A história registra ainda que João de Oliveira, iorubano escravizado, nascido por volta de 1700, foi levado ainda jovem para Recife, sendo convertido à fé cristã. Pierre Verger escreveu sobre João de Oliveira em capítulo de seu livro “Os Libertos”, afirma que o escravo, que gozava de toda a confiança de seu dono, foi enviado de volta à África, onde contribuiu para revolucionar o tráfico negreiro na Costa da Mina.
João de Oliveira não somente comprou sua liberdade com os escravos que enviava ao Brasil, como continuou a mandá-los mesmo após a morte de seu dono, como forma de ajudar à viúva, “que havia caído em estado de necessidade”. Desempenhou papel importante na revitalização do tráfico negreiro entre a Costa da Mina e o nordeste brasileiro, contrapondo-se à hegemonia dos reis daomeanos, que, desde 1721, data da conquista do porto de Uidá pelo rei Agadja, dominavam a região.
Segundo Verger, “Oliveira estabeleceu por sua conta, na parte oriental dessa mesma Costa da Mina, o Porto-Novo, controlado desde Oyo, no interior, pelo poderoso rei dos Iorubás, e o porto de Onin, em Lagos, que dependia do rei de Benin”
Viveu por 37 anos na Costa da Mina, sendo que João de Oliveira “teria quase assumido o papel de primeiro embaixador de Portugal na Costa da África”, conforme Verger, regressando ao Brasil em 1770, em companhia de quatro embaixadores do rei de Onin.
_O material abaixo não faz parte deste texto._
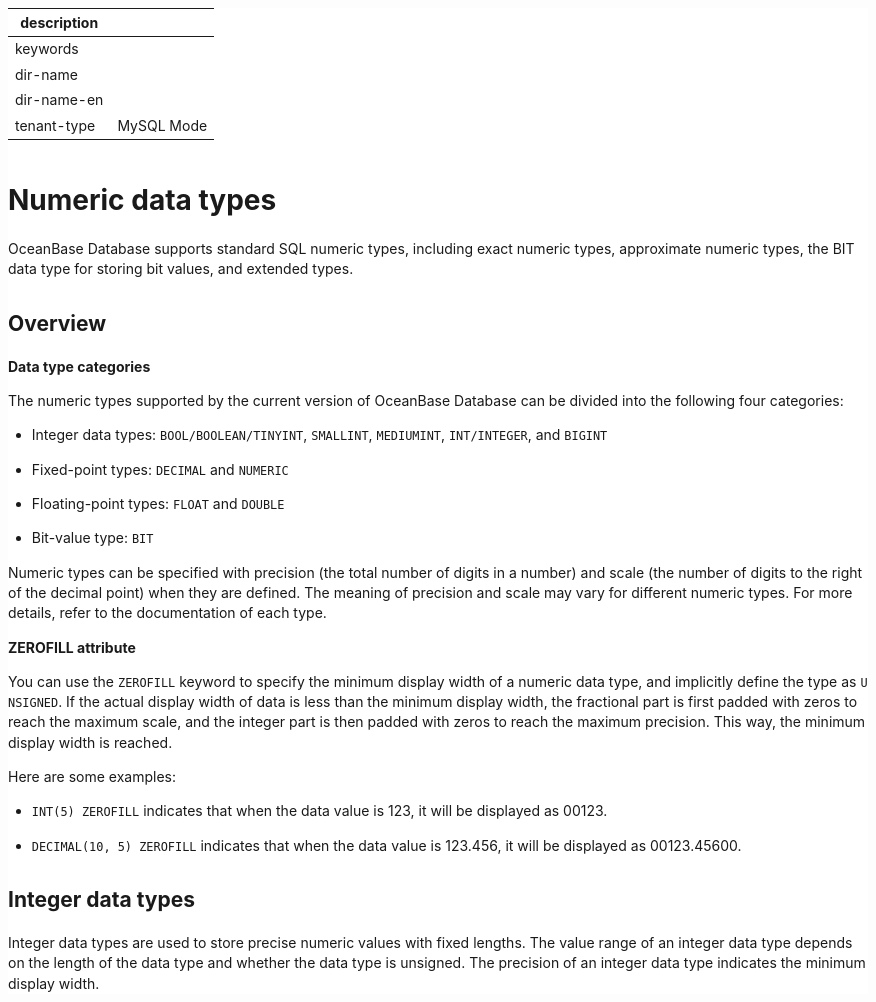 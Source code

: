 | description ||
|---|---|
| keywords ||
| dir-name ||
| dir-name-en ||
| tenant-type | MySQL Mode |

# Numeric data types

OceanBase Database supports standard SQL numeric types, including exact numeric types, approximate numeric types, the BIT data type for storing bit values, and extended types.

## Overview

**Data type categories**

The numeric types supported by the current version of OceanBase Database can be divided into the following four categories:

* Integer data types: `BOOL/BOOLEAN/TINYINT`, `SMALLINT`, `MEDIUMINT`, `INT/INTEGER`, and `BIGINT`

* Fixed-point types: `DECIMAL` and `NUMERIC`

* Floating-point types: `FLOAT` and `DOUBLE`

* Bit-value type: `BIT`

Numeric types can be specified with precision (the total number of digits in a number) and scale (the number of digits to the right of the decimal point) when they are defined. The meaning of precision and scale may vary for different numeric types. For more details, refer to the documentation of each type.

**ZEROFILL attribute**

You can use the `ZEROFILL` keyword to specify the minimum display width of a numeric data type, and implicitly define the type as `UNSIGNED`. If the actual display width of data is less than the minimum display width, the fractional part is first padded with zeros to reach the maximum scale, and the integer part is then padded with zeros to reach the maximum precision. This way, the minimum display width is reached.

Here are some examples:

* `INT(5) ZEROFILL` indicates that when the data value is 123, it will be displayed as 00123.

* `DECIMAL(10, 5) ZEROFILL` indicates that when the data value is 123.456, it will be displayed as 00123.45600.

## Integer data types

Integer data types are used to store precise numeric values with fixed lengths. The value range of an integer data type depends on the length of the data type and whether the data type is unsigned. The precision of an integer data type indicates the minimum display width.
Chegando a Salvador, foi vítima de medidas tomadas pelo governador da Bahia, José da Cunha Grã Ataíde e Mello, o 3º Conde de Povolide, que visava punir donos e capitães de navios atuantes na Costa da Mina. Aprisionado por ordem do provedor da alfândega, permaneceu encarcerado por trinta dias.
O comércio de escravos aos poucos declinava por guerras na costa da África e as disputas entre negociantes das praças de Salvador e do Rio de Janeiro, como também de ingleses e holandeses, esse último controlando o comércio de escravos na Costa da Mina e Guiné. Ninguém se expunha ao risco da exploração do comércio marítimo e a falta de sócios para a organização do navio obrigava o fechamento de sociedades no Rio de Janeiro.
Por outro lado na costa oriental da África o desenvolvimento de um grupo de mercadores e armadores estabeleciam em Moçambique profundas alterações políticas, sociais e econômicas nos domínios portugueses desencadeadas pelo processo de autonomia em relação ao Estado da Índia, iniciado em 1752.
Também em algumas situações, os negociantes que seguiam do Brasil para Moçambique foram autorizados a envolverem-se no comércio de cabotagem. Em 1761, com José Francisco da Fonseca decidiu fixar-se em Moçambique, envolvendo-se no comércio interno, fazendo fortuna no transporte e no tráfico de escravos, víveres e marfim construindo um patrimônio composto de ouro e prata, escravos, tecidos.
Em 1763 ou 1764, António Lopes da Costa e João Antunes de Araújo e Lima, influentes homens de negócio da praça carioca, decidiram estabelecer-se na África e aí constituir uma sociedade para os tratos que desenvolviam, não só em diversos portos da costa brasileira, mas, também, em Moçambique e na Índia.
Pensada para o resgate de escravos de longa distância, esta sociedade que ficou conhecida pelo nome de Casa do Rio de Janeiro, viu-se obrigada igualmente a envolver-se no comércio interno de Moçambique, dado que as mercadorias que enviava para o «tráfico de almas», não conseguiam concorrer em qualidade e preços, com os tecidos indianos e com as «armas, a pólvora, os panos de cafre de origem Malabar.
No final do século XVIII, essa elite constituía já uma pequena oligarquia financeira disposta a monopolizar o comércio da costa e a investir no alargamento do espaço de atuação.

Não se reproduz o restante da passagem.